Avverso tale decisione proponeva appello V.A. ed in esito al giudizio la Corte di Appello di Catanzaro con sentenza depositata in data 13 luglio 2009 rigettava l’impugnazione. Avverso la detta sentenza il soccombente ha quindi proposto ricorso per cassazione articolato in quattro motivi.
MOTIVI DELLA DECISIONE
Con le prime due doglianze, articolate rispettivamente sotto il profilo della violazione e falsa applicazione dell’art. 2041 c.c. e 2395 c.c., la prima, e sotto il profilo della motivazione insufficiente, illogica e contraddittoria, la seconda, svolte congiuntamente, il ricorrente ha censurato la sentenza impugnata deducendo che la Corte di Appello avrebbe sbagliato nell’escludere la risarcibilità del danno richiesto ritenendo che il diritto alla conservazione del patrimonio sociale spettasse alla società. Infatti – così continua il ricorrente – deve considerarsi in senso contrario che il danno arrecato al patrimonio sociale colpisce indirettamente i soci che vedono pregiudicato il loro diritto agli utili e diminuito il valore della loro partecipazione, con la conseguenza che l’azione di danni patrimoniali avanzata avrebbe dovuto essere inquadrata sotto il profilo dell’art. 2043 c.c. Senza considerare che, anche ad inquadrarla nell’alveo dell’art. 2395 c.c., l’azione era comunque fondata, in relazione ad danni diretti subiti dall’ attore per effetto delle false comunicazioni sociali.

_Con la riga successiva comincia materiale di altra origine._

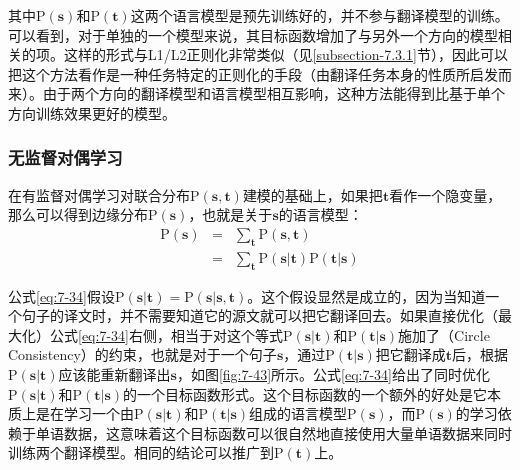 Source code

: \parinterval 其中$\textrm{P}(\mathbf s)$和$\textrm{P}(\mathbf t)$这两个语言模型是预先训练好的，并不参与翻译模型的训练。可以看到，对于单独的一个模型来说，其目标函数增加了与另外一个方向的模型相关的项。这样的形式与L1/L2正则化非常类似（见\ref{subsection-7.3.1}节），因此可以把这个方法看作是一种任务特定的正则化的手段（由翻译任务本身的性质所启发而来）。由于两个方向的翻译模型和语言模型相互影响，这种方法能得到比基于单个方向训练效果更好的模型。


\subsubsection{无监督对偶学习}

\parinterval 在有监督对偶学习对联合分布$\textrm{P}(\mathbf s,\mathbf t)$建模的基础上，如果把$\mathbf  t$看作一个隐变量，那么可以得到边缘分布$\textrm{P}(\mathbf s)$，也就是关于$\mathbf s$的语言模型：
\begin{eqnarray}
\textrm{P}(\mathbf s) &=& \sum_{\mathbf t}\textrm{P}(\mathbf s,\mathbf t) \nonumber \\
&=& \sum_{\mathbf t}\textrm{P}(\mathbf s|\mathbf t)\textrm{P}(\mathbf t|\mathbf s)
\label{eq:7-34}
\end{eqnarray}

\noindent  公式\ref{eq:7-34}假设$\textrm{P}(\mathbf s|\mathbf t)=\textrm{P}(\mathbf s|\mathbf s,\mathbf t)$。这个假设显然是成立的，因为当知道一个句子的译文时，并不需要知道它的源文就可以把它翻译回去。如果直接优化（最大化）公式\ref{eq:7-34}右侧，相当于对这个等式$\textrm{P}(\mathbf s|\mathbf t)$和$\textrm{P}(\mathbf t|\mathbf s)$施加了{\small{}}（Circle Consistency）的约束\cite{DBLP:conf/iccv/ZhuPIE17}，也就是对于一个句子$\mathbf s$，通过$\textrm{P}(\mathbf t|\mathbf s)$把它翻译成$\mathbf t$后，根据$\textrm{P}(\mathbf s|\mathbf t)$应该能重新翻译出$\mathbf s$，如图\ref{fig:7-43}所示。公式\ref{eq:7-34}给出了同时优化$\textrm{P}(\mathbf s|\mathbf t)$和$\textrm{P}(\mathbf t|\mathbf s)$的一个目标函数形式。这个目标函数的一个额外的好处是它本质上是在学习一个由$\textrm{P}(\mathbf s|\mathbf t)$和$\textrm{P}(\mathbf t|\mathbf s)$组成的语言模型$\textrm{P}(\mathbf s)$，而$\textrm{P}(\mathbf s)$的学习依赖于单语数据，这意味着这个目标函数可以很自然地直接使用大量单语数据来同时训练两个翻译模型。相同的结论可以推广到$\textrm{P}(\mathbf t)$上\cite{DBLP:conf/nips/HeXQWYLM16}。


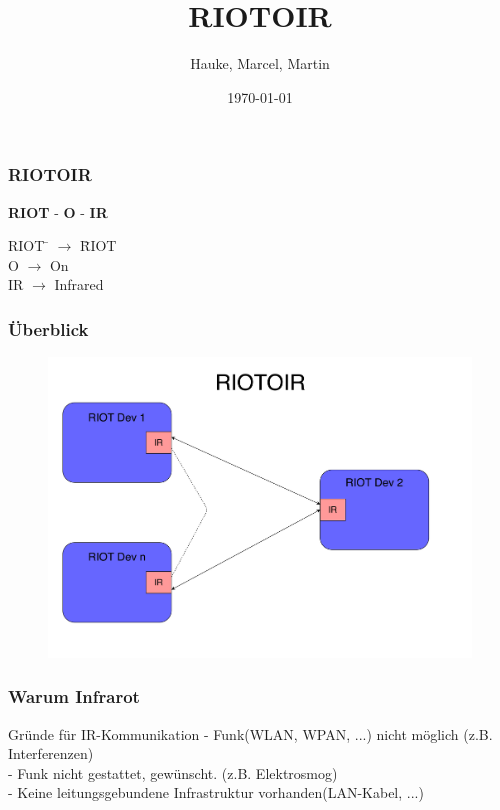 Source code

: \documentclass{beamer}
\title{RIOTOIR}
\author{Hauke, Marcel, Martin}
\date{\today}
\begin{document}
\beamertemplatenavigationsymbolsempty
\unitlength 5mm

\maketitle

\begin{frame} %
  \frametitle{ RIOTOIR } %
  \begin{block}{\textbf{RIOT} - \textbf{O} - \textbf{IR}}
  	\begin{tabbing}
    	RIOT \= $\rightarrow$ \= RIOT\\
    	\break
    	O  	 \> $\rightarrow$ \> On\\
			\break    	
    	IR   \> $\rightarrow$ \> Infrared\\
		\end{tabbing} 
  \end{block}
\end{frame}

\begin{frame} %
  \frametitle{ Überblick } %
  \begin{figure}
  	\includegraphics[scale=0.35]{Medien/RIOTOIR-Overview.pdf}
  \end{figure}
\end{frame}


\begin{frame} %
  \frametitle{ Warum Infrarot } %
  \begin{block}{Gründe für IR-Kommunikation}
  	- Funk(WLAN, WPAN, ...) nicht möglich (z.B. Interferenzen)\\
  	\break
  	- Funk nicht gestattet, gewünscht. (z.B. Elektrosmog)\\
  	\break
  	- Keine leitungsgebundene Infrastruktur vorhanden(LAN-Kabel, ...)\\ 	
  \end{block}
\end{frame}
\end{document}
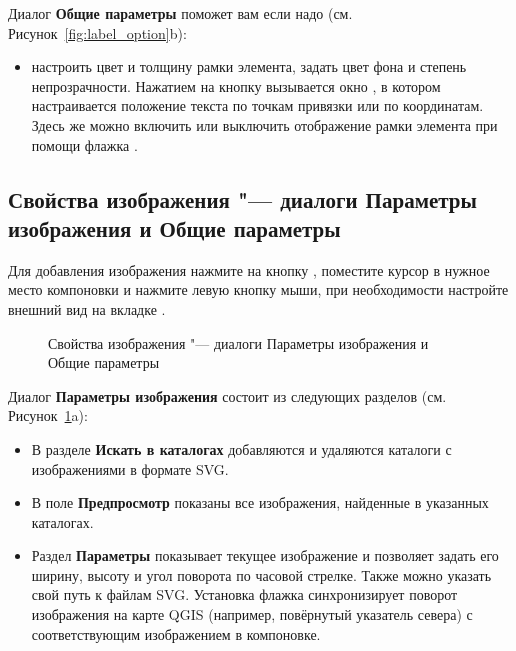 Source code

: 
Диалог \textbf{Общие параметры} поможет вам если надо
(см. Рисунок~\ref{fig:label_option}b):

\begin{itemize}[label=--]
\item настроить цвет и толщину рамки элемента, задать
цвет фона и степень непрозрачности. Нажатием на кнопку 
вызывается окно , в котором настраивается
положение текста по точкам привязки или по координатам. Здесь же можно
включить или выключить отображение рамки элемента при помощи флажка
.
\end{itemize}

\subsection{Свойства изображения "--- диалоги Параметры изображения и Общие параметры}

Для добавления изображения нажмите на кнопку
, поместите
курсор в нужное место компоновки и нажмите левую кнопку мыши, при
необходимости настройте внешний вид на вкладке .

\begin{figure}[ht]
\centering
     \hspace{1cm}
   \caption{Свойства изображения "--- диалоги Параметры изображения и Общие параметры \wincaption}\label{fig:imageoptions}
\end{figure}


Диалог \textbf{Параметры изображения} состоит из следующих
разделов (см. Рисунок~\ref{fig:imageoptions}a):

\begin{itemize}[label=--]
\item В разделе \textbf{Искать в каталогах} добавляются и удаляются
каталоги с изображениями в формате SVG.
\item В поле \textbf{Предпросмотр} показаны все изображения, найденные
в указанных каталогах.
\item Раздел \textbf{Параметры} показывает текущее изображение и
позволяет задать его ширину, высоту и угол поворота по часовой стрелке.
Также можно указать свой путь к файлам SVG. Установка флажка
 синхронизирует поворот изображения
на карте QGIS (например, повёрнутый указатель севера) с соответствующим
изображением в компоновке.
\end{itemize}

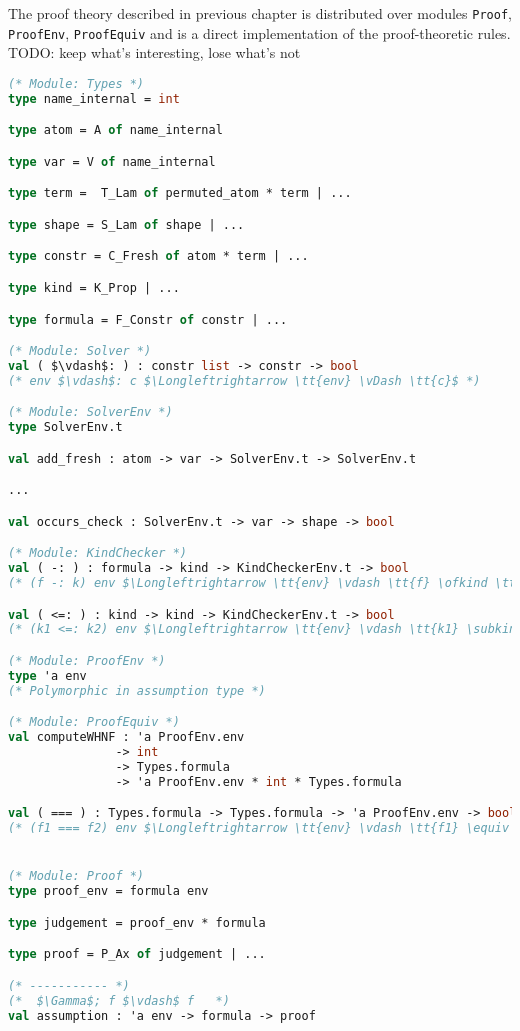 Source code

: \documentclass[english, mgr]{iithesis}
\renewcommand{\tt}[1]{\texttt{\small{#1}}}
\begin{document}
The proof theory described in previous chapter is distributed over modules
\tt{Proof}, \tt{ProofEnv}, \tt{ProofEquiv} and is a direct implementation of the proof-theoretic rules.
TODO: keep what's interesting, lose what's not
\begin{lstlisting}[mathescape, language=OCaml]
(* Module: Types *)
type name_internal = int

type atom = A of name_internal

type var = V of name_internal

type term =  T_Lam of permuted_atom * term | ...

type shape = S_Lam of shape | ...

type constr = C_Fresh of atom * term | ...

type kind = K_Prop | ...

type formula = F_Constr of constr | ...

(* Module: Solver *)
val ( $\vdash$: ) : constr list -> constr -> bool
(* env $\vdash$: c $\Longleftrightarrow \tt{env} \vDash \tt{c}$ *)

(* Module: SolverEnv *)
type SolverEnv.t

val add_fresh : atom -> var -> SolverEnv.t -> SolverEnv.t

...

val occurs_check : SolverEnv.t -> var -> shape -> bool

(* Module: KindChecker *)
val ( -: ) : formula -> kind -> KindCheckerEnv.t -> bool
(* (f -: k) env $\Longleftrightarrow \tt{env} \vdash \tt{f} \ofkind \tt{k}$ *)

val ( <=: ) : kind -> kind -> KindCheckerEnv.t -> bool
(* (k1 <=: k2) env $\Longleftrightarrow \tt{env} \vdash \tt{k1} \subkind \tt{k2}$ *)

(* Module: ProofEnv *)
type 'a env
(* Polymorphic in assumption type *)

(* Module: ProofEquiv *)
val computeWHNF : 'a ProofEnv.env
               -> int
               -> Types.formula
               -> 'a ProofEnv.env * int * Types.formula

val ( === ) : Types.formula -> Types.formula -> 'a ProofEnv.env -> bool
(* (f1 === f2) env $\Longleftrightarrow \tt{env} \vdash \tt{f1} \equiv \tt{f2}$ *)


(* Module: Proof *)
type proof_env = formula env

type judgement = proof_env * formula

type proof = P_Ax of judgement | ...

(* ----------- *)
(*  $\Gamma$; f $\vdash$ f   *)
val assumption : 'a env -> formula -> proof


\end{lstlisting}
\end{document}
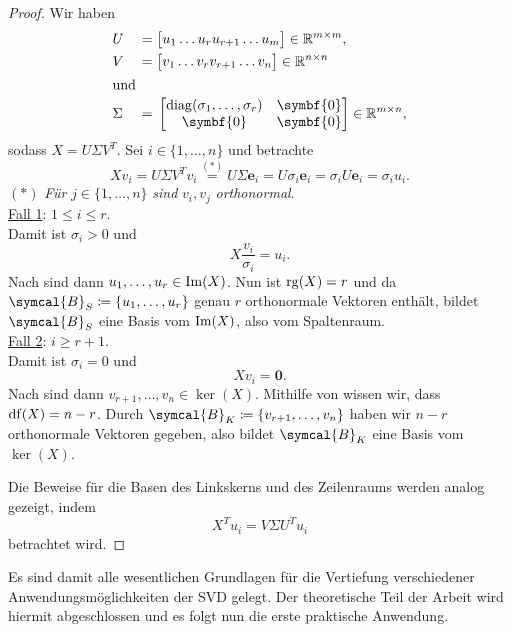 \begin{proof}
    Wir haben
    \begin{alignat*}{2}
        &U &{}={}&
        \big[
        \begin{matrix}
            u_1 \dots u_{r}u_{r+1} \dots u_m
        \end{matrix}
        \big]
        \in \R^{m \times m}, \\
        &V &{}={}&
        \big[
        \begin{matrix}
            v_1 \dots v_{r}v_{r+1} \dots v_n
        \end{matrix}
        \big]
        \in \R^{n \times n} \\
        \intertext{und} 
        &\Sigma &{}={}&
        \begin{bmatrix}
            \diag(\sigma_1,\ldots,\sigma_r) & \symbf{0} \\
            \symbf{0} & \symbf{0}
        \end{bmatrix}
        \in \R^{m \times n},
    \end{alignat*} 
    sodass
    \(
        X = U \Sigma V^{T}
    \).
    Sei \(i \in \{1,\ldots,n\}\) und betrachte 
    \begin{equation*}
        Xv_i = U \Sigma V^{T}v_i \overset{(*)}{=} U \Sigma \symbf{e}_i = U \sigma_i \symbf{e}_i = \sigma_i U \symbf{e}_i = \sigma_i u_i.
    \end{equation*}
    {\small\((*)\) \textit{Für} \(j \in \{1,\ldots,n\}\) \textit{sind} \(v_i, v_j\) \textit{orthonormal}.} 
    \vspace{5pt}
    \\
    \underline{Fall 1}: \(1 \leq i \leq r\). \\
    Damit ist \(\sigma_i > 0\) und
    \begin{equation*}
        X \frac{v_i}{\sigma_i} = u_i.
    \end{equation*} 
    Nach  sind dann \(u_1,\ldots,u_r \in \operatorname{Im}(X)\).
    Nun ist \(\operatorname{rg}(X) = r\) und da \(\symcal{B}_S \coloneq \{u_1,\ldots,u_r\}\) genau \(r\) orthonormale Vektoren enthält, bildet \(\symcal{B}_S\) eine Basis vom \(\operatorname{Im}(X)\), also vom Spaltenraum. 
    \vspace{5pt} \\
    \underline{Fall 2}: \(i \geq r+1\). \\
    Damit ist \(\sigma_i = 0\) und
    \begin{equation*}
        Xv_i = \symbf{0}.
    \end{equation*}  
    Nach  sind dann \(v_{r+1},\ldots,v_n \in \ker(X)\).
    Mithilfe von  wissen wir, dass \(\operatorname{df}(X) = n - r\). 
    Durch \(\symcal{B}_K \coloneq \{v_{r+1},\ldots,v_n\}\) haben wir \(n-r\) orthonormale Vektoren gegeben, also bildet \(\symcal{B}_K\) eine Basis vom \(\ker(X)\).
    
    Die Beweise für die Basen des Linkskerns und des Zeilenraums werden analog gezeigt, indem
    \begin{equation*}
        X^{T}u_i = V \Sigma U^{T} u_i
    \end{equation*}
    betrachtet wird.
\end{proof}

Es sind damit alle wesentlichen Grundlagen für die Vertiefung verschiedener Anwendungsmöglichkeiten der SVD gelegt.
Der theoretische Teil der Arbeit wird hiermit abgeschlossen und es folgt nun die erste praktische Anwendung.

Entrambe le doglianze sono infondate. A riguardo, torna utile premettere che l’art. 2395 c.c. disciplina l’azione individuale del socio o del terzo, stabilendo espressamente che questi hanno diritto al risarcimento del danno subito, qualora “siano stati direttamente danneggiati” da atti dolosi o colposi degli amministratori. Il dato letterale non è di poco conto in quanto l’avverbio “direttamente” consente di delimitare l’ambito di esperibilità dell’azione ex art. 2395 c.c. chiarendo che se il danno lamentato costituisce solo il riflesso di quello cagionato al patrimonio sociale, si è al di fuori de 111 ambito di applicazione dell’art. 2395 c.c., in quanto tale norma richiede che il danno abbia investito direttamente il patrimonio del socio o del terzo (ex plurimis: Cass. 25/07/2007, n. 16416; Cass. n. 8359 del 03/04/2007; Cass. 05/08/2008, n. 21130, sino a risalire a Cass. n. 441 del 1966).
Ciò premesso, deve considerarsi che, come questa Corte ha già avuto modo di ribadire assai recentemente, in riferimento al diritto agli utili, essendo questi parte del patrimonio sociale fin quando l’assemblea, eventualmente, non ne disponga la distribuzione in favore dei soci, la loro sottrazione indebita ad opera dell’amministratore lede il patrimonio sociale (Cass. n. 10271 del 2004; cfr. anche Cass. n. 6364 del 1998) e solo indirettamente si ripercuote sull’interesse economico del singolo socio, compromettendo la sua aspettativa di reddito e comprimendo il valore della sua quota. Analogamente, il danno diretto non può consistere nella mancata distribuzione degli utili, appunto in quanto questi, prima della distribuzione, appartengono alla società (Cass. n. 9385 del 1993; n. 3524 del 1983). Pertanto, neppure in detta ipotesi al singolo socio compete l’azione di responsabilità disciplinata dall’art. 2395 c.c. (Cass. n. 10271 del 2004; n. 9385 del 1993; n. 3524 del 198 3; cfr. anche Cass. n. 6364 del 1998).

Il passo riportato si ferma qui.